El caso de Lorenzo Oliván es parecido:

“Cuando estudiaba Filología Hispánica en la Universidad de Oviedo, a finales de los ochenta y a lo largo de los noventa, la colección “Nuevos textos sagrados” me asomó a los últimos libros de la generación del medio siglo. Libros de maestros como Claudio Rodríguez, José Ángel Valente, Francisco Brines, Ángel González o Antonio Gamoneda. Esos poetas han sido para mí determinantes. También descubrí en la colección libros claves de los novísimos, como los de Antonio Colinas, Carnero o Gimferrer. Los de novísimos “secretos” como Eloy Sánchez Rosillo. Los de quien fue uno de mis primeros editores, Andrés Trapiello. Y algunos de los mejores títulos de otros poetas más cercanos en edad, como Luis García Montero, Antonio Cabrera, Carlos Marzal, Álvaro Valverde, Vicente Gallego, Jorge Reichmann o Luis Muñoz. Me descubrió, de igual forma, las voces de mujeres poetas a las que desde entonces he seguido de cerca, muy atento a sus trayectorias, como Olvido García Valdés, Chantal Maillard, Clara Janés o Ida Vitale”.
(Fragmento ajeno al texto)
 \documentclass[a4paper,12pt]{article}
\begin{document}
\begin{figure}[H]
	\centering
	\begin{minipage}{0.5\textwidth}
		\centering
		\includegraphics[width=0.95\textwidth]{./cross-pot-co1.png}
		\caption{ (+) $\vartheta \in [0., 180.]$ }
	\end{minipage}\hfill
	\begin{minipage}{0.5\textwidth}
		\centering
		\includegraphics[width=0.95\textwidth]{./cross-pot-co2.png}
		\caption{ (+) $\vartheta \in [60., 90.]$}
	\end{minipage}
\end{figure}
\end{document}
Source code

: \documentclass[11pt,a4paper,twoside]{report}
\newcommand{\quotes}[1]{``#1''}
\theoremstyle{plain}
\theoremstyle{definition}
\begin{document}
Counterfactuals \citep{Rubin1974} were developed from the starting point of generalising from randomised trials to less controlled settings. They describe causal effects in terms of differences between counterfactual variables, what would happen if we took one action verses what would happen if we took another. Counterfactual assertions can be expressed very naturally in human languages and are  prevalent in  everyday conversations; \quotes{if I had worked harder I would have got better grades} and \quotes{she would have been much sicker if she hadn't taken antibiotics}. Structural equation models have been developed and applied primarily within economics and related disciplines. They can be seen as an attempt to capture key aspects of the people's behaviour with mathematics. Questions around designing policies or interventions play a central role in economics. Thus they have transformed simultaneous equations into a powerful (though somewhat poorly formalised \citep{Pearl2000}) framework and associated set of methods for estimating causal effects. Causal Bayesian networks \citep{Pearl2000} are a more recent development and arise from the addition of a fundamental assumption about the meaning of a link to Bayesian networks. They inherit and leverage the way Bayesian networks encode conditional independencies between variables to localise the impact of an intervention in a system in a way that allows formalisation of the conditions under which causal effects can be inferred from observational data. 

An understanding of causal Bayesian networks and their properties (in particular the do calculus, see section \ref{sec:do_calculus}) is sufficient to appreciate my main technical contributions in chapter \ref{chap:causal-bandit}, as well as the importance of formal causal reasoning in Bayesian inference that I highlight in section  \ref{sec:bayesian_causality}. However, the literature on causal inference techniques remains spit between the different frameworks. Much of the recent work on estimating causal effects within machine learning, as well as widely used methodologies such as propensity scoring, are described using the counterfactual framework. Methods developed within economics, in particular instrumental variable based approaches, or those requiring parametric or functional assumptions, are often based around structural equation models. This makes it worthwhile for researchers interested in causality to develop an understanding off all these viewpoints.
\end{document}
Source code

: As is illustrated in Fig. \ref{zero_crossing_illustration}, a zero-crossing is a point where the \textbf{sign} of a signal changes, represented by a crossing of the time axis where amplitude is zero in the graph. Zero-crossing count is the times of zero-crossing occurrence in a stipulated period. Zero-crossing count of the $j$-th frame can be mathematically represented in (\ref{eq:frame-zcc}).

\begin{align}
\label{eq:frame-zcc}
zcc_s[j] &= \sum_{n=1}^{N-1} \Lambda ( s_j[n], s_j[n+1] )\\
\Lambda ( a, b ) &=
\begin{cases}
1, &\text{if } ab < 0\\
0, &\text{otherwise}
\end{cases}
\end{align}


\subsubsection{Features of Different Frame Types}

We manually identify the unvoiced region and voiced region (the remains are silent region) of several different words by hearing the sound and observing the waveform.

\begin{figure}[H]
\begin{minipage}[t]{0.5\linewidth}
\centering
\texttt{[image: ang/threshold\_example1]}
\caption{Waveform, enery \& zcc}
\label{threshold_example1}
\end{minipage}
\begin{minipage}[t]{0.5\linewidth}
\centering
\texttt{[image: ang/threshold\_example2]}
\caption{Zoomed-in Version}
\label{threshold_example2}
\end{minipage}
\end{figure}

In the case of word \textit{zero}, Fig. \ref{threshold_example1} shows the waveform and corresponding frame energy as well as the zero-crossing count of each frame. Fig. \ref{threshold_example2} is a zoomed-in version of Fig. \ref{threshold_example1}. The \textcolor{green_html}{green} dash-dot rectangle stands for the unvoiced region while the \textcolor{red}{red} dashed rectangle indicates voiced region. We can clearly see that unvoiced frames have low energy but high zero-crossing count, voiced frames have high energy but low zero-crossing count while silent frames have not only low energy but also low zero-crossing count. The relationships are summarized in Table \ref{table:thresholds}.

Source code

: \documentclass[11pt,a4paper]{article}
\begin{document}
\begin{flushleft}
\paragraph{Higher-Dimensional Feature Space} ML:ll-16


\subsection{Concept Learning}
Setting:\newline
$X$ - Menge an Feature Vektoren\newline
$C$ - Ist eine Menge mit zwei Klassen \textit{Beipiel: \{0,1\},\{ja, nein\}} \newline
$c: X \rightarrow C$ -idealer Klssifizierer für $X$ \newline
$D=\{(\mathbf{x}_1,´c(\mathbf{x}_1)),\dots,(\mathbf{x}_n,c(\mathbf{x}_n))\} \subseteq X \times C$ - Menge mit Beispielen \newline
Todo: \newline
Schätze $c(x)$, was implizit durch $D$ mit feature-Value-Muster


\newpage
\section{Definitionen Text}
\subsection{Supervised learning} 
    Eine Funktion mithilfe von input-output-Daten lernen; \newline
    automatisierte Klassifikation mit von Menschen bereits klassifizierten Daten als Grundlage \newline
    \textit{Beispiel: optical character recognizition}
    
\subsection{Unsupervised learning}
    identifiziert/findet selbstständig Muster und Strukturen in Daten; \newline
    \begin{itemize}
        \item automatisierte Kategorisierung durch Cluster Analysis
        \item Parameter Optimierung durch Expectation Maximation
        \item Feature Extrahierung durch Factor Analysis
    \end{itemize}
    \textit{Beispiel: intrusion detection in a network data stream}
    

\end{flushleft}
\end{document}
La belleza es algo presente en todos los creadores y en estos poetas de manera especial. En Ángeles Mora su acercamiento a ese concepto ha cambiado en cuarenta años de poesía:

“Creo que el concepto de belleza o la emoción estética estuvo presente en mí desde que tengo memoria. Antes de intentar hacer algo creativo ya operaba en mí, de un modo inconsciente la emoción poética o artística en general. Es decir, creo que si hubiese tenido las “herramientas” lingüísticas y de conocimiento que con los años fui adquiriendo, hubiese podido escribir poesía desde siempre. Ahora bien, con el tiempo aprendí que la poesía no es solo emoción estética sino una manera de pensar la vida y construir nuestro yo, de aprender a ser tú misma, darle sentido a tu nombre y adquirir personalidad propia. Claro es que cambia la manera con que se percibe el mundo y el concepto de belleza cuando vas madurando como persona y como poeta”.